The other day I was chatting with my friend about the Higher Education Contribution Scheme/Higher Education Loan Program (HECS/HELP) debt. My friend didn’t realise that having a HECS/ HELP debt could potentially reduce her borrowing power when it came to getting a home loan. A couple of days later, another friend told me they got a rude shock when they found out their borrowing power was reduced by almost $50,000 because of their HECS/HELP debt.
I realised that this information is not widely known and decided I should write this article to share some knowledge about the topic. As strange as it sounds, having a HECS/HELP debt does indeed have the potential to impact your borrowing power. Let me break it down for you.
What is HECS/HELP Debt?
Higher Education Contribution Scheme (HECS) or Higher Education Loan Program (HELP) is the loan offered by the Australian Government to pay for eligible tertiary education courses. The HECS/HELP debt does not accrue interest, but is indexed against the Consumer Price Index (CPI). If you choose to defer repaying this loan to when you start working, you will have to repay this when your taxable income reaches a certain threshold, which is currently $51,957. The amount you pay back each year depends on how much you earn as outlined in this 2018-2019 Repayment threshold table.

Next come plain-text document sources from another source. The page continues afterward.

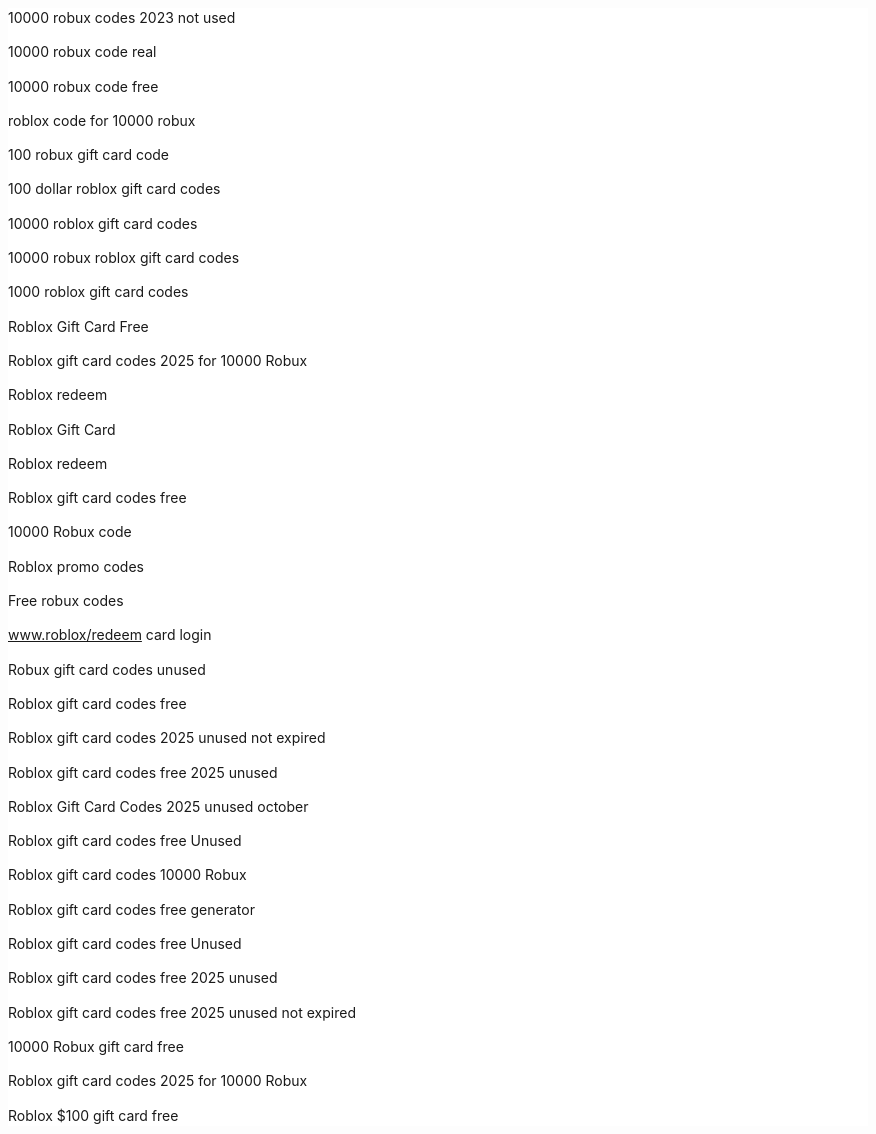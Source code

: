 10000 robux codes 2023 not used

10000 robux code real

10000 robux code free

roblox code for 10000 robux

100 robux gift card code

100 dollar roblox gift card codes

10000 roblox gift card codes

10000 robux roblox gift card codes

1000 roblox gift card codes

Roblox Gift Card Free

Roblox gift card codes 2025 for 10000 Robux

Roblox redeem

Roblox Gift Card

Roblox redeem

Roblox gift card codes free

10000 Robux code

Roblox promo codes

Free robux codes

www.roblox/redeem card login

Robux gift card codes unused

Roblox gift card codes free

Roblox gift card codes 2025 unused not expired

Roblox gift card codes free 2025 unused

Roblox Gift Card Codes 2025 unused october

Roblox gift card codes free Unused

Roblox gift card codes 10000 Robux

Roblox gift card codes free generator

Roblox gift card codes free Unused

Roblox gift card codes free 2025 unused

Roblox gift card codes free 2025 unused not expired

10000 Robux gift card free

Roblox gift card codes 2025 for 10000 Robux

Roblox $100 gift card free
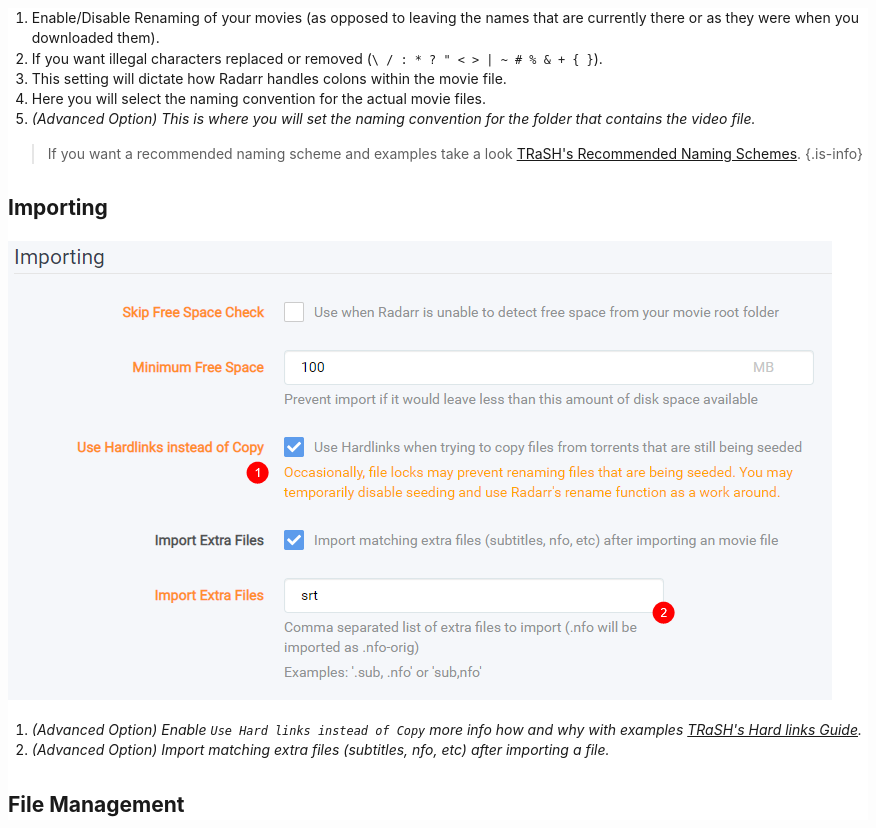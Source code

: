 1. Enable/Disable Renaming of your movies (as opposed to leaving the names that are currently there or as they were when you downloaded them).
2. If you want illegal characters replaced or removed (`\ / : * ? " < > | ~ # % & + { }`).
3. This setting will dictate how Radarr handles colons within the movie file.
4. Here you will select the naming convention for the actual movie files.
5. *(Advanced Option) This is where you will set the naming convention for the folder that contains the video file.*

> If you want a recommended naming scheme and examples take a look [TRaSH's Recommended Naming Schemes](https://trash-guides.info/Radarr/Radarr-recommended-naming-scheme/).
{.is-info}

## Importing

![Radarr-settings-mm-importing.png](/assets/radarr/Radarr-settings-mm-importing.png)

1. *(Advanced Option) Enable `Use Hard links instead of Copy` more info how and why with examples [TRaSH's Hard links Guide](https://trash-guides.info/hardlinks).*
1. *(Advanced Option) Import matching extra files (subtitles, nfo, etc) after importing a file.*

## File Management
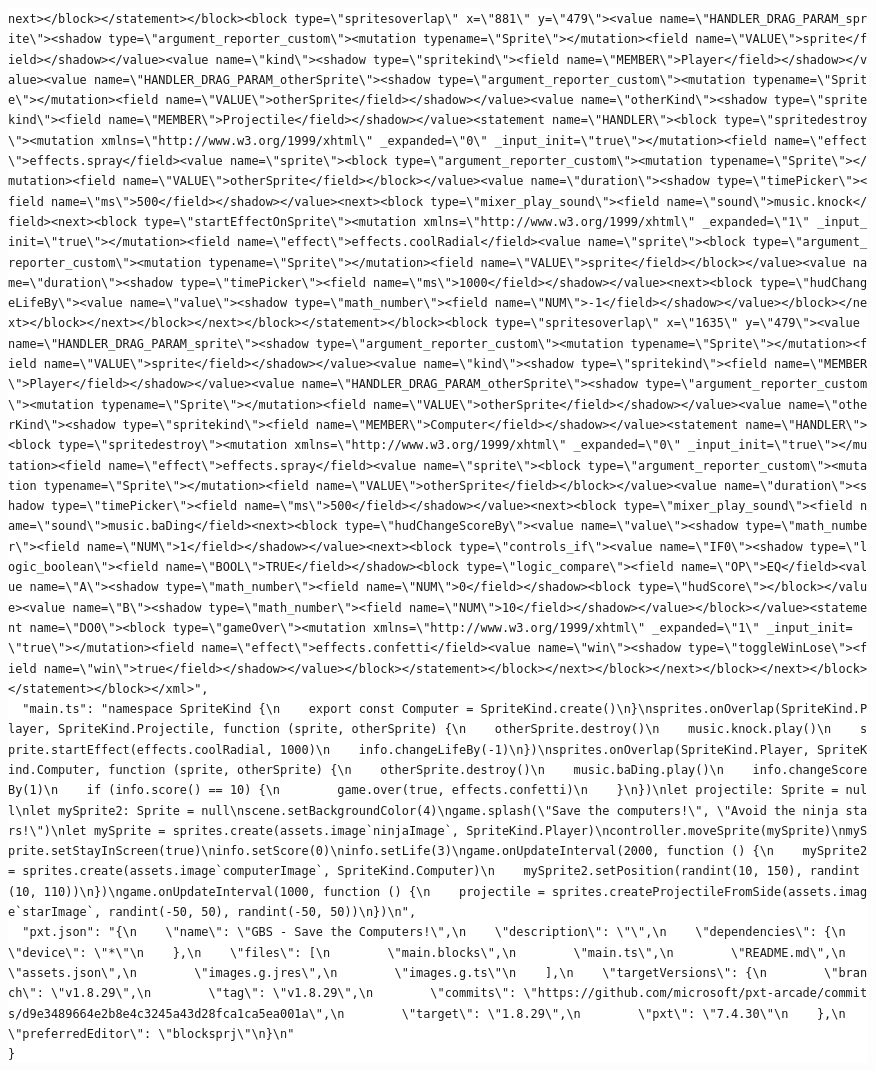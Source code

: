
 ```assetjson
next></block></statement></block><block type=\"spritesoverlap\" x=\"881\" y=\"479\"><value name=\"HANDLER_DRAG_PARAM_sprite\"><shadow type=\"argument_reporter_custom\"><mutation typename=\"Sprite\"></mutation><field name=\"VALUE\">sprite</field></shadow></value><value name=\"kind\"><shadow type=\"spritekind\"><field name=\"MEMBER\">Player</field></shadow></value><value name=\"HANDLER_DRAG_PARAM_otherSprite\"><shadow type=\"argument_reporter_custom\"><mutation typename=\"Sprite\"></mutation><field name=\"VALUE\">otherSprite</field></shadow></value><value name=\"otherKind\"><shadow type=\"spritekind\"><field name=\"MEMBER\">Projectile</field></shadow></value><statement name=\"HANDLER\"><block type=\"spritedestroy\"><mutation xmlns=\"http://www.w3.org/1999/xhtml\" _expanded=\"0\" _input_init=\"true\"></mutation><field name=\"effect\">effects.spray</field><value name=\"sprite\"><block type=\"argument_reporter_custom\"><mutation typename=\"Sprite\"></mutation><field name=\"VALUE\">otherSprite</field></block></value><value name=\"duration\"><shadow type=\"timePicker\"><field name=\"ms\">500</field></shadow></value><next><block type=\"mixer_play_sound\"><field name=\"sound\">music.knock</field><next><block type=\"startEffectOnSprite\"><mutation xmlns=\"http://www.w3.org/1999/xhtml\" _expanded=\"1\" _input_init=\"true\"></mutation><field name=\"effect\">effects.coolRadial</field><value name=\"sprite\"><block type=\"argument_reporter_custom\"><mutation typename=\"Sprite\"></mutation><field name=\"VALUE\">sprite</field></block></value><value name=\"duration\"><shadow type=\"timePicker\"><field name=\"ms\">1000</field></shadow></value><next><block type=\"hudChangeLifeBy\"><value name=\"value\"><shadow type=\"math_number\"><field name=\"NUM\">-1</field></shadow></value></block></next></block></next></block></next></block></statement></block><block type=\"spritesoverlap\" x=\"1635\" y=\"479\"><value name=\"HANDLER_DRAG_PARAM_sprite\"><shadow type=\"argument_reporter_custom\"><mutation typename=\"Sprite\"></mutation><field name=\"VALUE\">sprite</field></shadow></value><value name=\"kind\"><shadow type=\"spritekind\"><field name=\"MEMBER\">Player</field></shadow></value><value name=\"HANDLER_DRAG_PARAM_otherSprite\"><shadow type=\"argument_reporter_custom\"><mutation typename=\"Sprite\"></mutation><field name=\"VALUE\">otherSprite</field></shadow></value><value name=\"otherKind\"><shadow type=\"spritekind\"><field name=\"MEMBER\">Computer</field></shadow></value><statement name=\"HANDLER\"><block type=\"spritedestroy\"><mutation xmlns=\"http://www.w3.org/1999/xhtml\" _expanded=\"0\" _input_init=\"true\"></mutation><field name=\"effect\">effects.spray</field><value name=\"sprite\"><block type=\"argument_reporter_custom\"><mutation typename=\"Sprite\"></mutation><field name=\"VALUE\">otherSprite</field></block></value><value name=\"duration\"><shadow type=\"timePicker\"><field name=\"ms\">500</field></shadow></value><next><block type=\"mixer_play_sound\"><field name=\"sound\">music.baDing</field><next><block type=\"hudChangeScoreBy\"><value name=\"value\"><shadow type=\"math_number\"><field name=\"NUM\">1</field></shadow></value><next><block type=\"controls_if\"><value name=\"IF0\"><shadow type=\"logic_boolean\"><field name=\"BOOL\">TRUE</field></shadow><block type=\"logic_compare\"><field name=\"OP\">EQ</field><value name=\"A\"><shadow type=\"math_number\"><field name=\"NUM\">0</field></shadow><block type=\"hudScore\"></block></value><value name=\"B\"><shadow type=\"math_number\"><field name=\"NUM\">10</field></shadow></value></block></value><statement name=\"DO0\"><block type=\"gameOver\"><mutation xmlns=\"http://www.w3.org/1999/xhtml\" _expanded=\"1\" _input_init=\"true\"></mutation><field name=\"effect\">effects.confetti</field><value name=\"win\"><shadow type=\"toggleWinLose\"><field name=\"win\">true</field></shadow></value></block></statement></block></next></block></next></block></next></block></statement></block></xml>",
  "main.ts": "namespace SpriteKind {\n    export const Computer = SpriteKind.create()\n}\nsprites.onOverlap(SpriteKind.Player, SpriteKind.Projectile, function (sprite, otherSprite) {\n    otherSprite.destroy()\n    music.knock.play()\n    sprite.startEffect(effects.coolRadial, 1000)\n    info.changeLifeBy(-1)\n})\nsprites.onOverlap(SpriteKind.Player, SpriteKind.Computer, function (sprite, otherSprite) {\n    otherSprite.destroy()\n    music.baDing.play()\n    info.changeScoreBy(1)\n    if (info.score() == 10) {\n        game.over(true, effects.confetti)\n    }\n})\nlet projectile: Sprite = null\nlet mySprite2: Sprite = null\nscene.setBackgroundColor(4)\ngame.splash(\"Save the computers!\", \"Avoid the ninja stars!\")\nlet mySprite = sprites.create(assets.image`ninjaImage`, SpriteKind.Player)\ncontroller.moveSprite(mySprite)\nmySprite.setStayInScreen(true)\ninfo.setScore(0)\ninfo.setLife(3)\ngame.onUpdateInterval(2000, function () {\n    mySprite2 = sprites.create(assets.image`computerImage`, SpriteKind.Computer)\n    mySprite2.setPosition(randint(10, 150), randint(10, 110))\n})\ngame.onUpdateInterval(1000, function () {\n    projectile = sprites.createProjectileFromSide(assets.image`starImage`, randint(-50, 50), randint(-50, 50))\n})\n",
  "pxt.json": "{\n    \"name\": \"GBS - Save the Computers!\",\n    \"description\": \"\",\n    \"dependencies\": {\n        \"device\": \"*\"\n    },\n    \"files\": [\n        \"main.blocks\",\n        \"main.ts\",\n        \"README.md\",\n        \"assets.json\",\n        \"images.g.jres\",\n        \"images.g.ts\"\n    ],\n    \"targetVersions\": {\n        \"branch\": \"v1.8.29\",\n        \"tag\": \"v1.8.29\",\n        \"commits\": \"https://github.com/microsoft/pxt-arcade/commits/d9e3489664e2b8e4c3245a43d28fca1ca5ea001a\",\n        \"target\": \"1.8.29\",\n        \"pxt\": \"7.4.30\"\n    },\n    \"preferredEditor\": \"blocksprj\"\n}\n"
}
```
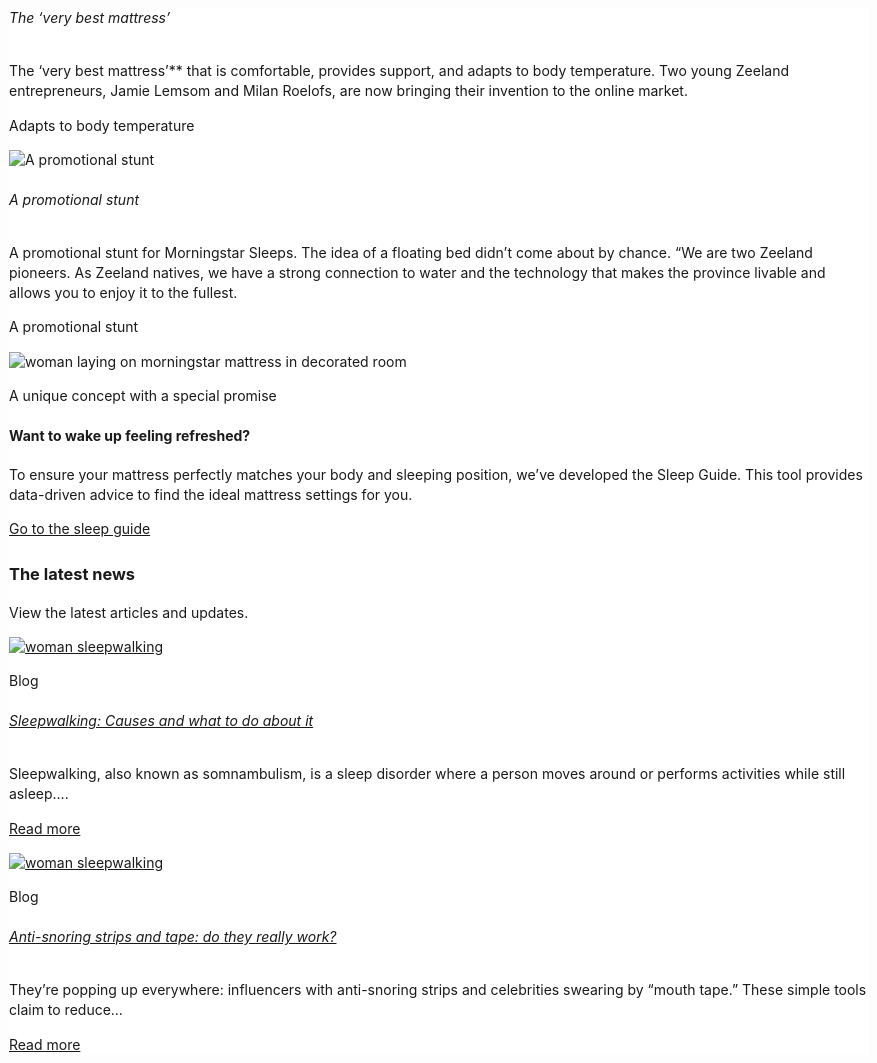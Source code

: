 ###### The ‘very best mattress’

The ‘very best mattress’\*\* that is comfortable, provides support, and adapts to body temperature. Two young Zeeland entrepreneurs, Jamie Lemsom and Milan Roelofs, are now bringing their invention to the online market.

Adapts to body temperature

![A promotional stunt](https://morningstarsleeps.com/wp-content/uploads/2025/02/Wereldregio.webp)

###### A promotional stunt

A promotional stunt for Morningstar Sleeps. The idea of a floating bed didn’t come about by chance. “We are two Zeeland pioneers. As Zeeland natives, we have a strong connection to water and the technology that makes the province livable and allows you to enjoy it to the fullest.

A promotional stunt

![woman laying on morningstar mattress in decorated room](https://morningstarsleeps.com/wp-content/uploads/2025/02/morningstar-mattress-woman-on-bed.png)

A unique concept with a special promise

#### Want to wake up feeling refreshed?

To ensure your mattress perfectly matches your body and sleeping position, we’ve developed the Sleep Guide. This tool provides data-driven advice to find the ideal mattress settings for you.

[Go to the sleep guide](https://morningstarsleeps.com/#)

### The latest news

View the latest articles and updates.

[![woman sleepwalking](https://morningstarsleeps.com/wp-content/uploads/2025/01/sleepwalking-.png)](https://morningstarsleeps.com/blog/sleepwalking/)

Blog

###### [Sleepwalking: Causes and what to do about it](https://morningstarsleeps.com/blog/sleepwalking/)

Sleepwalking, also known as somnambulism, is a sleep disorder where a person moves around or performs activities while still asleep….

[Read more](https://morningstarsleeps.com/blog/sleepwalking/)

[![woman sleepwalking](https://morningstarsleeps.com/wp-content/uploads/2025/01/sleepwalking-.png)](https://morningstarsleeps.com/blog/anti-snoring-strips/)

Blog

###### [Anti-snoring strips and tape: do they really work?](https://morningstarsleeps.com/blog/anti-snoring-strips/)

They’re popping up everywhere: influencers with anti-snoring strips and celebrities swearing by “mouth tape.” These simple tools claim to reduce…

[Read more](https://morningstarsleeps.com/blog/anti-snoring-strips/)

Now let’s look at borrowing power.
Borrowing power (sometimes called “serviceability”) is the maximum estimated loan amount you’re likely to be approved to borrow. Firstly, to enable a broker to assess your borrowing power, you will need to disclose your gross income (salary, rental income, government benefits etc.). This figure is used to figure out your taxable income.
Your taxable income is then used by lenders to calculate your Net Disposable Income (NDI) as follows, which is what they base your serviceability on:
[(Taxable Income – Tax Payable Incl. Medicare Levy) + Non-Taxable Income] – Outgoings = NDI
In the formula used above, ‘outgoings’ refers to expenses and includes your basic living expenses (things like groceries and clothing) and non-basic living expenses (rent, entertainment, health insurance).
Lenders will then look at liabilities such as loan repayments, credit card repayments – and yes, HECS/HELP debt.
If you have a HECS/HELP liability and earn above the threshold (which is currently $45,881), repayments get deducted from your income. The amount deducted depends on how much you make, but the deduction means you will have a lower NDI. The lower your NDI, the less money you can borrow.
Jasmine’s borrowing power
Let’s look at an example. Jasmine is looking to buy an apartment valued at $400,000. She has a deposit saved of $50,000.
Jasmine’s salary (gross income) is $80,000 (incl. super). Based on this pay calculator, her taxable income is $73,059.36, and her monthly post-tax income is estimated at $4,688.28.
Using the Household Expenditure Measure (which lenders and brokers will calculate), her monthly living expenses are estimated to be $1,664. Jasmine has no other costs or liabilities, and she does not have any non-taxable income. Using the formula above, Jasmine’s NDI would be $3,024.28 a month or $36,291.36 per year – less than half her salary.
Based on this and using uno’s borrowing calculator, she can borrow between $426,244 and $529,916.
Now, let’s keep all other variables the same but give Jasmine a HECS/HELP debt. Using the 2018-19 Repayment Threshold table, we can see that based on Jasmine’s income, her HECS/HELP repayment rate is 5.0%. This rate equates to $3,652.97 a year ($304.41 per month). This means that Jasmine’s monthly post-tax income comes down to $4384.87. This brings her NDI down to $2719.87 a month or $32,638.44 per year. The HECS/HELP debt has reduced her NDI by almost $4,000 per year.
As a result, she would only be able to borrow between $397,648 and $494,365.
This example is very specific. The result will be impacted by your individual circumstances and which lender you take a loan out with (each lender assesses HECS/HELP debt differently).
Having said that, it does illustrate why you should be upfront with your broker about your current financial situation. I hope that you have found this helpful and that it may prevent the type of unpleasant surprise my friend was faced with.
This information in this article is general only and does not take into account your individual circumstances. It should not be relied upon to make any financial decisions. uno can’t make a recommendation until we complete an assessment of your requirements and objectives and your financial position. Interest rates, and other product information included in this article, are subject to change at any time at the complete discretion of each lender.